* [TRY IT]
Write out the data below in full, unchanged, minus the images.
===== DATA RECORDS =====
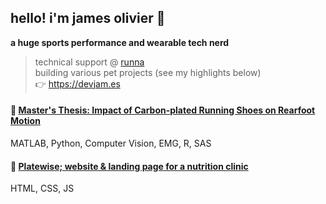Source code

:## hello! i'm james olivier 👋 

**a huge sports performance and wearable tech nerd**

> technical support @ [runna](https://www.runna.com/)<br>
> building various pet projects (see my highlights below)<br>
> 👉 https://devjam.es


#### 👟 [Master's Thesis: Impact of Carbon-plated Running Shoes on Rearfoot Motion](https://dr.lib.iastate.edu/entities/publication/7111e321-acdd-4e7a-8caf-ba3dcc7723bd)<br>
MATLAB, Python, Computer Vision, EMG, R, SAS

#### 🌱 [Platewise; website & landing page for a nutrition clinic](https://platewise.io)<br>
HTML, CSS, JS
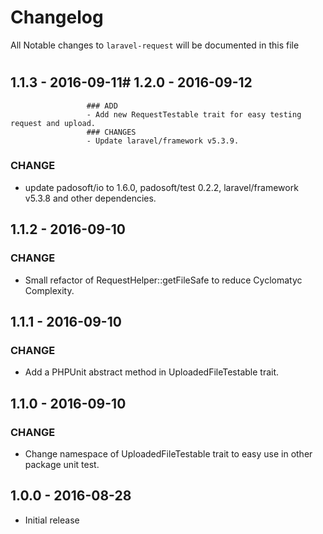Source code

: # Changelog

All Notable changes to `laravel-request` will be documented in this file

#
## 1.1.3 - 2016-09-11# 1.2.0 - 2016-09-12
                     ### ADD
                     - Add new RequestTestable trait for easy testing request and upload.
                     ### CHANGES
                     - Update laravel/framework v5.3.9.

### CHANGE
- update padosoft/io to 1.6.0, padosoft/test 0.2.2, laravel/framework v5.3.8 and other dependencies.

## 1.1.2 - 2016-09-10
### CHANGE
- Small refactor of RequestHelper::getFileSafe to reduce Cyclomatyc Complexity.

## 1.1.1 - 2016-09-10
### CHANGE
- Add a PHPUnit abstract method in UploadedFileTestable trait.

## 1.1.0 - 2016-09-10
### CHANGE
- Change namespace of UploadedFileTestable trait to easy use in other package unit test.

## 1.0.0 - 2016-08-28

- Initial release
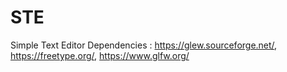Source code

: # STE
Simple Text Editor
Dependencies : https://glew.sourceforge.net/, https://freetype.org/, https://www.glfw.org/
=====
* [RESULT OF THIS EXERCISE]
Source code

:## hello! i'm james olivier 👋 

**a huge sports performance and wearable tech nerd**

> technical support @ [runna](https://www.runna.com/)<br>
> building various pet projects (see my highlights below)<br>
> 👉 https://devjam.es


#### 👟 [Master's Thesis: Impact of Carbon-plated Running Shoes on Rearfoot Motion](https://dr.lib.iastate.edu/entities/publication/7111e321-acdd-4e7a-8caf-ba3dcc7723bd)<br>
MATLAB, Python, Computer Vision, EMG, R, SAS

#### 🌱 [Platewise; website & landing page for a nutrition clinic](https://platewise.io)<br>
HTML, CSS, JS
Source code

: # Changelog

All Notable changes to `laravel-request` will be documented in this file

#
## 1.1.3 - 2016-09-11# 1.2.0 - 2016-09-12
                     ### ADD
                     - Add new RequestTestable trait for easy testing request and upload.
                     ### CHANGES
                     - Update laravel/framework v5.3.9.

### CHANGE
- update padosoft/io to 1.6.0, padosoft/test 0.2.2, laravel/framework v5.3.8 and other dependencies.

## 1.1.2 - 2016-09-10
### CHANGE
- Small refactor of RequestHelper::getFileSafe to reduce Cyclomatyc Complexity.

## 1.1.1 - 2016-09-10
### CHANGE
- Add a PHPUnit abstract method in UploadedFileTestable trait.

## 1.1.0 - 2016-09-10
### CHANGE
- Change namespace of UploadedFileTestable trait to easy use in other package unit test.

## 1.0.0 - 2016-08-28

- Initial release
Source code

: # STE
Simple Text Editor
Dependencies : https://glew.sourceforge.net/, https://freetype.org/, https://www.glfw.org/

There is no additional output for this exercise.